The authors, Michael T. Lash and Kang Zhao of Iowa University, place emphasis on how radically different big box-office takes look when the production and marketing budgets are deducted, noting that in the 11-year period under study only 36% of Hollywood movies could claim box office revenue that exceeded the production costs.

Top 10 actors by total revenues and total profits.

Top 10 actors by total revenues and total profits

By way of demonstrating the disparity between box office returns and investment success, the paper provides a ‘top ten’ index of actors’ profitability (see image right, though this round-up does include franchise entries) when considered for revenue and then for profit, with only the British-born actress Julie Andrews, who contributed to the Shrek movies in the period under study, appearing in both lists.

The authors excluded franchise entries such as Marvel superhero movies and the Harry Potter series from inclusion in the MIAS dataset, since such movies represent a ‘pre-baked’ profitability related to earlier franchise entries, attempting instead to calculate ‘cold’ properties which producers were hoping to bring to box-office success by combining the appropriate actors and directors.

The MIAS framework

The MIAS framework

The study obtained data by using the APIs made available by the Internet Movie Database (IMDB), which has the most reliable script summaries, and by parsing scraped data from BoxOfficeMojo, which has the most systematic and accurate production and revenue figures. The four criteria employed were ‘Who’ (which stars were used in the productions), ‘What’ (keywords encapsulating the script and thrust of the movie), ‘When’ (release dates), as well as a fourth factor called ‘hybrid’ which seeks to establish meaningful relationships between the other three factors.

MIAS also considers social factors such as dispersion on social networks like Twitter, blog and article posts, number of comments appended to such posts and the tone of the comments.

Returns from the data revealed some non-obvious trends; whilst previous studies and prediction engines downplayed the significance of the ‘star’ power of major league directors such as Christopher Nolan, Ridley Scott and J.J. Abrams, MIAS finds this to be a compelling factor in accurately predicting profitability. MIAS also found that successful actor-director associations across diverse projects (pairings such as Leonardo Di Caprio and Martin Scorsese, George Clooney and Steven Soderbergh – among others) were a signal indicator of profitability even when the genre approached was a new one to both, or there were no other bedrock factors that might guarantee the profitability of the project.

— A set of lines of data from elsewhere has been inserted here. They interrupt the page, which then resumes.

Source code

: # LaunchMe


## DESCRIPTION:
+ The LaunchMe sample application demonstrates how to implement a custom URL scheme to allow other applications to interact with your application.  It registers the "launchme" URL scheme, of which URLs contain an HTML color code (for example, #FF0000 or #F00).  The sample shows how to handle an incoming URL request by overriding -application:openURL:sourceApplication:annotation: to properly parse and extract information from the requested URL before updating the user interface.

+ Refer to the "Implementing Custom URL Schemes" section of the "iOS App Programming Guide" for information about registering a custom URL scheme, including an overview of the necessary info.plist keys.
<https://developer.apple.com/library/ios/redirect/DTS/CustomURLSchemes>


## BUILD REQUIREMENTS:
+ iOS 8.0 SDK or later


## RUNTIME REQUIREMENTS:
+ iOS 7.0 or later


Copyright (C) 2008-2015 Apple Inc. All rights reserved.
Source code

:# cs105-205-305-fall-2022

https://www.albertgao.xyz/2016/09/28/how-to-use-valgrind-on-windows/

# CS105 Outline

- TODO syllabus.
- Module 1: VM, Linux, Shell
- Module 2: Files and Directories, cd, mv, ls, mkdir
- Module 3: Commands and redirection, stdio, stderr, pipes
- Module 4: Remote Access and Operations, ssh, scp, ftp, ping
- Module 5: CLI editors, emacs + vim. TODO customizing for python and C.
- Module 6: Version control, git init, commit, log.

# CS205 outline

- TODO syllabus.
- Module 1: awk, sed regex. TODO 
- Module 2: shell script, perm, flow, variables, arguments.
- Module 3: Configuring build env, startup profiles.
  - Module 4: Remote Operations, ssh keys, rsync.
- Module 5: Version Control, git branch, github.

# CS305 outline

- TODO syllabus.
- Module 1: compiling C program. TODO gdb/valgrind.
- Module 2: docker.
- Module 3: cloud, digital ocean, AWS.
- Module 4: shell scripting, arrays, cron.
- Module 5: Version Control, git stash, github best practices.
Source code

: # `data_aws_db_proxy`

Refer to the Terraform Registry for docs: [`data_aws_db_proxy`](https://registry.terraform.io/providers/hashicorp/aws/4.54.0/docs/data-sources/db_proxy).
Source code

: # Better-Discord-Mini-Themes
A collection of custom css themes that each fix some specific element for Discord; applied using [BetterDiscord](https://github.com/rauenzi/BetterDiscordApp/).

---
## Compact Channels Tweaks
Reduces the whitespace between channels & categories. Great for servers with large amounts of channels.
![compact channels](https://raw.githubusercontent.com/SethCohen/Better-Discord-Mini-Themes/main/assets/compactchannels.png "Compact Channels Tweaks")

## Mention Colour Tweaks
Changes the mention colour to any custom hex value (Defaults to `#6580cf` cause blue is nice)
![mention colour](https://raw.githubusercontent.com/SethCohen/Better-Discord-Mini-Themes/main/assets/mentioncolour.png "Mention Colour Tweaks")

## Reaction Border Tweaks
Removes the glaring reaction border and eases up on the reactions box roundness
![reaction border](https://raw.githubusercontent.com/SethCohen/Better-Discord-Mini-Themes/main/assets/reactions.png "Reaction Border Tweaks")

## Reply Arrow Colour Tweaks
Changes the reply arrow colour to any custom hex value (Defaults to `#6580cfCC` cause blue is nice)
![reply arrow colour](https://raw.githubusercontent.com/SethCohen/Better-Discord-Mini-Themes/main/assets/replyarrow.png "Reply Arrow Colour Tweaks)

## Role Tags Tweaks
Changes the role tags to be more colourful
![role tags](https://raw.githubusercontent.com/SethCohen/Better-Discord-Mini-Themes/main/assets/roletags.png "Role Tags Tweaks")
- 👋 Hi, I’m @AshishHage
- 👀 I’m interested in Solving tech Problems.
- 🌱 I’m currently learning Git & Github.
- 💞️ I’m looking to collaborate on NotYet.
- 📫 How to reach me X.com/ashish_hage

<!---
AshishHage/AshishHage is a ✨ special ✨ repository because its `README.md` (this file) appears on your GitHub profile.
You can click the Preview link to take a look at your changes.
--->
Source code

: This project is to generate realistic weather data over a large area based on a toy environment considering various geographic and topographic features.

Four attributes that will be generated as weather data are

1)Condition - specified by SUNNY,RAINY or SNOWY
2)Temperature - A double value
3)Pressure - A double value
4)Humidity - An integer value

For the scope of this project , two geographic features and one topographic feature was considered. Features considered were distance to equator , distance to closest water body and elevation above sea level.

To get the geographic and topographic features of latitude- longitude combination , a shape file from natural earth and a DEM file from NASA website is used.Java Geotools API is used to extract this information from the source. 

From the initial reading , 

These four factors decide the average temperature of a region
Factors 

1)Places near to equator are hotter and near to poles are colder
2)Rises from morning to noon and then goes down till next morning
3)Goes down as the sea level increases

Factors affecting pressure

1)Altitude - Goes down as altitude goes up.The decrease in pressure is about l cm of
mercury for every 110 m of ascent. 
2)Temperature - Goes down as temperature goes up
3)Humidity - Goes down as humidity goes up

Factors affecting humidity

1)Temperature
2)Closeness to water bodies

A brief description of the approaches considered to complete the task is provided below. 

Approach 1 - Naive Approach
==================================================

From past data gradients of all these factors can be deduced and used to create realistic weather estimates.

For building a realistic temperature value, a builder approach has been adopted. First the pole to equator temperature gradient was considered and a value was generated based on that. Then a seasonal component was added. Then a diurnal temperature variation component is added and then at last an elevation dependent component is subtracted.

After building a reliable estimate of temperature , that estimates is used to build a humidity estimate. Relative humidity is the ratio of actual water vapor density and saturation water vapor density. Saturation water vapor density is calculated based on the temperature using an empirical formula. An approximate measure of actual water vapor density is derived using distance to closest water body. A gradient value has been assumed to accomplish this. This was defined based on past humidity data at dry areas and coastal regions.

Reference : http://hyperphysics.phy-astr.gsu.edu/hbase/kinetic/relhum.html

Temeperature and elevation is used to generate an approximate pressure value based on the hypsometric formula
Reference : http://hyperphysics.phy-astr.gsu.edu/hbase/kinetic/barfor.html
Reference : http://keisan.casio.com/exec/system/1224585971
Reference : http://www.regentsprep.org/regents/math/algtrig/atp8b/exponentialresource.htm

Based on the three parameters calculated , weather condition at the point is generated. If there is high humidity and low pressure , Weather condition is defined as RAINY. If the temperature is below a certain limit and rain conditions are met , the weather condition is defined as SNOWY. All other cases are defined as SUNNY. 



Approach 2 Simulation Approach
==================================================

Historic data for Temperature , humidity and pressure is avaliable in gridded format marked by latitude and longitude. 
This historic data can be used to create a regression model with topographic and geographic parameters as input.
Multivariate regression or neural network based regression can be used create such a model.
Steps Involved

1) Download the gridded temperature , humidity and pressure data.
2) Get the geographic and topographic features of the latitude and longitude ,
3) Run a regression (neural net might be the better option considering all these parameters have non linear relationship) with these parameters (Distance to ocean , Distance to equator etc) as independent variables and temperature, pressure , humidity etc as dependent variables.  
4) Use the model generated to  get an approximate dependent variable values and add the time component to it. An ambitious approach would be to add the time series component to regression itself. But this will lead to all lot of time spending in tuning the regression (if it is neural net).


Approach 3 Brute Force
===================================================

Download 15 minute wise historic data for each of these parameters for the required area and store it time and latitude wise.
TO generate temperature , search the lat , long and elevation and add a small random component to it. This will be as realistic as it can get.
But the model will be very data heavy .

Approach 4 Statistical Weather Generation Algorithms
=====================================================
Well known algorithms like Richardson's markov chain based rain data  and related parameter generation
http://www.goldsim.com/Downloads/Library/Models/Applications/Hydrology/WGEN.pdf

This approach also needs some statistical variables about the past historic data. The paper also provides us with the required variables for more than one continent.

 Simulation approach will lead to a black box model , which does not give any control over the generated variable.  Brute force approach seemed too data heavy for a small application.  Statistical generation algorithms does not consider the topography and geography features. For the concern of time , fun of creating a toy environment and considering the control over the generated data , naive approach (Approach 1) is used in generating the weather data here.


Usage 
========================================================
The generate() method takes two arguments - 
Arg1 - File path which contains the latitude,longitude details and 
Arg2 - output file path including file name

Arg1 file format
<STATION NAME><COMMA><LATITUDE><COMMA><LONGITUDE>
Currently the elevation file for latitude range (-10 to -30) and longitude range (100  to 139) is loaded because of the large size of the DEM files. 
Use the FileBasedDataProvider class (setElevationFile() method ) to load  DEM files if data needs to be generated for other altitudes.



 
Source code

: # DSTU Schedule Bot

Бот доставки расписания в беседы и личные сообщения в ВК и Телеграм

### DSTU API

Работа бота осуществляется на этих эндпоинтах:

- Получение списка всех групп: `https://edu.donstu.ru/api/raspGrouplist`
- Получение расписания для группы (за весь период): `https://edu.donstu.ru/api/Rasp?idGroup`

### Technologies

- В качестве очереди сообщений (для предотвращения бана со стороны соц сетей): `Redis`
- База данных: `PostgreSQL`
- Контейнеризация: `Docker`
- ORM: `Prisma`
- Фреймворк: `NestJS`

More predictable auguries of success were obtained by considering whether or not an actor was associated already with the genre of the production in question, or letting themselves be cast against type.

‘Our new metric to measure how much expertise a cast has in a specific movie’s genre – Average Genre Expertise – turns out to be positively related to profits (with a coefficient of 0.007 ). Along with the top positive coefficient for average actor-director collaboration profits, they have highlighted the importance of a cast’s expertise and successful collaboration experience in the past.’

The authors contend that the same framework underpinning MIAS could be equally applied to other proposed projects in the field of research papers, grant proposals or operas.